Separatist campaigners targeted Catalonia’s transportation networks in protests held to mark the anniversary of an illegal independence referendum held a year ago.

Protesters blocked the AP-7 highway at Vandellos, a town 140 kilometers (87 miles) south of the regional capital Barcelona, the Catalan Traffic Service said on its Twitter account Monday. The high speed train service from Figueres to Barcelona was interrupted after protesters blockaded the line at Girona, rail company Renfe said on Twitter. Traffic has also been cut in some of the main avenues of Barcelona, local police said.

Among other incidents, a group of more than a hundred separatists forced their way into the central government office in Girona and replaced the Spanish flag with a pro-independence banner, news agency Europa Press reported.

Separatists groups are holding protests to mark the anniversary of an attempt to hold a referendum on Catalan independence—and violent police action to prevent it—on Oct. 1 2017. The new Socialist government of Pedro Sanchez is trying to reach out to Catalan public opinion still bitter over last year’s events, a task made more difficult by the fact that nine separatist leaders remain in jail.

Separatists should keep up their pressure to push for a Catalan republic, said regional President Joaquim Torra, speaking in Sant Julia de Ramis, a town that witnessed tough police action last year to prevent voting in the referendum from taking place.

Carles Puigdemont, the former Catalan president who led the bid to secede and is now living in Brussels to avoid arrest in Spain, said last year’s vote was the “start of a new irreversible era.” “We won’t be turned away from the only possible way to live in a full democracy: the achievement of the Catalan republic,” he said in a statement on Youtube.

A march in support of Spanish police led to rioting in Barcelona on Saturday as tensions rose ahead of Monday’s anniversary.
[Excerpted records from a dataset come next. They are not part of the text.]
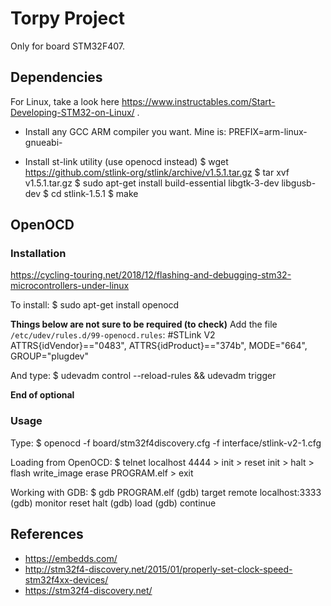 # Torpy Project

Only for board STM32F407.

## Dependencies

For Linux, take a look here https://www.instructables.com/Start-Developing-STM32-on-Linux/ .

* Install any GCC ARM compiler you want. Mine is:
	PREFIX=arm-linux-gnueabi-

* Install st-link utility (use openocd instead)
	$ wget https://github.com/stlink-org/stlink/archive/v1.5.1.tar.gz
	$ tar xvf v1.5.1.tar.gz
	$ sudo apt-get install build-essential libgtk-3-dev libgusb-dev
	$ cd stlink-1.5.1
	$ make



## OpenOCD

### Installation

https://cycling-touring.net/2018/12/flashing-and-debugging-stm32-microcontrollers-under-linux

To install:
	$ sudo apt-get install openocd

**Things below are not sure to be required (to check)**
Add the file `/etc/udev/rules.d/99-openocd.rules`:
#STLink V2
ATTRS{idVendor}=="0483", ATTRS{idProduct}=="374b", MODE="664", GROUP="plugdev"

And type:
	$ udevadm control --reload-rules && udevadm trigger

**End of optional**


### Usage

Type:
	$ openocd -f board/stm32f4discovery.cfg -f interface/stlink-v2-1.cfg

Loading from OpenOCD:
	$ telnet localhost 4444
	> init
	> reset init
	> halt
	> flash write_image erase PROGRAM.elf
	> exit

Working with GDB:
	$ gdb PROGRAM.elf
	(gdb) target remote localhost:3333
	(gdb) monitor reset halt
	(gdb) load
	(gdb) continue


## References

* https://embedds.com/
* http://stm32f4-discovery.net/2015/01/properly-set-clock-speed-stm32f4xx-devices/
* https://stm32f4-discovery.net/



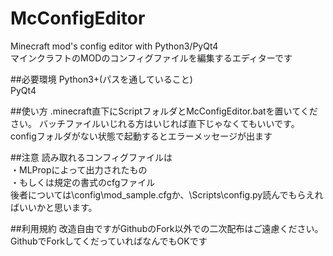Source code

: ﻿McConfigEditor
==============

Minecraft mod's config editor with Python3/PyQt4  
マインクラフトのMODのコンフィグファイルを編集するエディターです  
  
##必要環境
Python3+(パスを通していること)  
PyQt4  
  
##使い方
.minecraft直下にScriptフォルダとMcConfigEditor.batを置いてください。
バッチファイルいじれる方はいじれば直下じゃなくてもいいです。
configフォルダがない状態で起動するとエラーメッセージが出ます
  
##注意
読み取れるコンフィグファイルは  
・MLPropによって出力されたもの  
・もしくは規定の書式のcfgファイル  
後者については\config\mod_sample.cfgか、\Scripts\config.py読んでもらえればいいかと思います。


##利用規約
改造自由ですがGithubのFork以外での二次配布はご遠慮ください。  
GithubでForkしてくだっていればなんでもOKです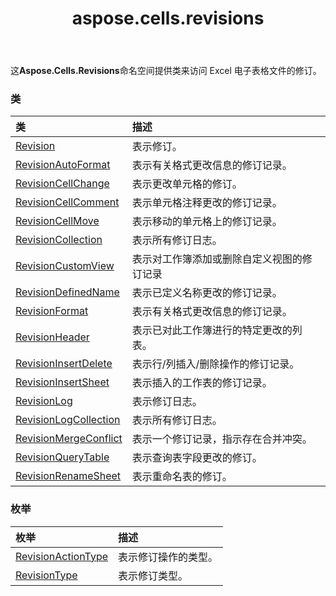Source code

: ﻿---
title: aspose.cells.revisions
second_title: Aspose.Cells for Python via .NET API 参考文献
description:
type: docs
weight: 10
url: /zh/python-net/aspose.cells.revisions/
is_root: false
---
这**Aspose.Cells.Revisions**命名空间提供类来访问 Excel 电子表格文件的修订。

### 类
|类|描述|
| :- | :- |
| [Revision](/cells/zh/python-net/aspose.cells.revisions/revision) |表示修订。|
| [RevisionAutoFormat](/cells/zh/python-net/aspose.cells.revisions/revisionautoformat) |表示有关格式更改信息的修订记录。|
| [RevisionCellChange](/cells/zh/python-net/aspose.cells.revisions/revisioncellchange) |表示更改单元格的修订。|
| [RevisionCellComment](/cells/zh/python-net/aspose.cells.revisions/revisioncellcomment) |表示单元格注释更改的修订记录。|
| [RevisionCellMove](/cells/zh/python-net/aspose.cells.revisions/revisioncellmove) |表示移动的单元格上的修订记录。|
| [RevisionCollection](/cells/zh/python-net/aspose.cells.revisions/revisioncollection) |表示所有修订日志。|
| [RevisionCustomView](/cells/zh/python-net/aspose.cells.revisions/revisioncustomview) |表示对工作簿添加或删除自定义视图的修订记录|
| [RevisionDefinedName](/cells/zh/python-net/aspose.cells.revisions/revisiondefinedname) |表示已定义名称更改的修订记录。|
| [RevisionFormat](/cells/zh/python-net/aspose.cells.revisions/revisionformat) |表示有关格式更改信息的修订记录。|
| [RevisionHeader](/cells/zh/python-net/aspose.cells.revisions/revisionheader) |表示已对此工作簿进行的特定更改的列表。|
| [RevisionInsertDelete](/cells/zh/python-net/aspose.cells.revisions/revisioninsertdelete) |表示行/列插入/删除操作的修订记录。|
| [RevisionInsertSheet](/cells/zh/python-net/aspose.cells.revisions/revisioninsertsheet) |表示插入的工作表的修订记录。|
| [RevisionLog](/cells/zh/python-net/aspose.cells.revisions/revisionlog) |表示修订日志。|
| [RevisionLogCollection](/cells/zh/python-net/aspose.cells.revisions/revisionlogcollection) |表示所有修订日志。|
| [RevisionMergeConflict](/cells/zh/python-net/aspose.cells.revisions/revisionmergeconflict) |表示一个修订记录，指示存在合并冲突。|
| [RevisionQueryTable](/cells/zh/python-net/aspose.cells.revisions/revisionquerytable) |表示查询表字段更改的修订。|
| [RevisionRenameSheet](/cells/zh/python-net/aspose.cells.revisions/revisionrenamesheet) |表示重命名表的修订。|


### 枚举
|枚举|描述|
| :- | :- |
| [RevisionActionType](/cells/zh/python-net/aspose.cells.revisions/revisionactiontype) |表示修订操作的类型。|
| [RevisionType](/cells/zh/python-net/aspose.cells.revisions/revisiontype) |表示修订类型。|


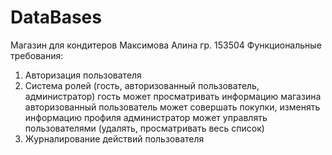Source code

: # DataBases
Магазин для кондитеров
Максимова Алина
гр. 153504
Функциональные требования:
1. Авторизация пользователя
2. Система ролей (гость, авторизованный пользователь, администратор)
  гость может просматривать информацию магазина
  авторизованный пользователь может совершать покупки, изменять информацию профиля 
  администратор может управлять пользователями (удалять, просматривать весь список)
3. Журналирование  действий пользователя
 
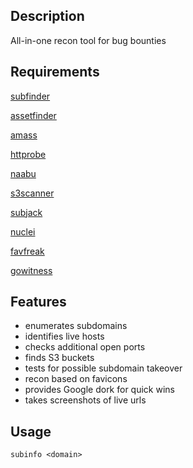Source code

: <h2>Description</h2>

All-in-one recon tool for bug bounties

<h2>Requirements</h2>

[subfinder](https://github.com/projectdiscovery/subfinder)

[assetfinder](https://github.com/tomnomnom/assetfinder)

[amass](https://github.com/OWASP/Amass)

[httprobe](https://github.com/tomnomnom/httprobe)

[naabu](https://github.com/projectdiscovery/naabu)

[s3scanner](https://github.com/sa7mon/S3Scanner)

[subjack](https://github.com/haccer/subjack)

[nuclei](https://github.com/projectdiscovery/nuclei)

[favfreak](https://github.com/devanshbatham/FavFreak)

[gowitness](https://github.com/sensepost/gowitness)

<h2>Features</h2>

- enumerates subdomains
- identifies live hosts
- checks additional open ports
- finds S3 buckets
- tests for possible subdomain takeover 
- recon based on favicons
- provides Google dork for quick wins
- takes screenshots of live urls

<h2>Usage</h2>

`subinfo <domain>`
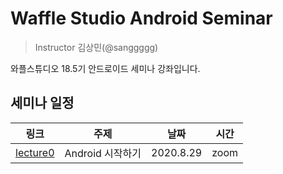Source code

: # Waffle Studio Android Seminar

> Instructor 김상민(@sanggggg)

와플스튜디오 18.5기 안드로이드 세미나 강좌입니다. 

## 세미나 일정

| 링크 | 주제 | 날짜 | 시간 |
| --- | --- | --- | --- |
| [lecture0](lecture0.md) | Android 시작하기 | 2020.8.29 | zoom |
Spain’s Minister for Territorial Policy Meritxell Batet said in an interview with Bloomberg last month that separatist leaders must make a “brave” move to help heal wounds in the region’s divided society.

“There is nothing to celebrate about Oct. 1—it is a sad day to remember,” Isabel Celaa, the spokeswoman for the Spanish government, told Cadena Ser radio station in an interview Monday. “That day showed as never before the fracture of the Catalan society.”

Since taking power in June, Sanchez has taken a more conciliatory approach than his predecessor Mariano Rajoy but has had little room to maneuver with many people in the rest of Spain still outraged at the prospect of any concessions to the separatists. Last year’s referendum was declared illegal by Spain’s constitutional court.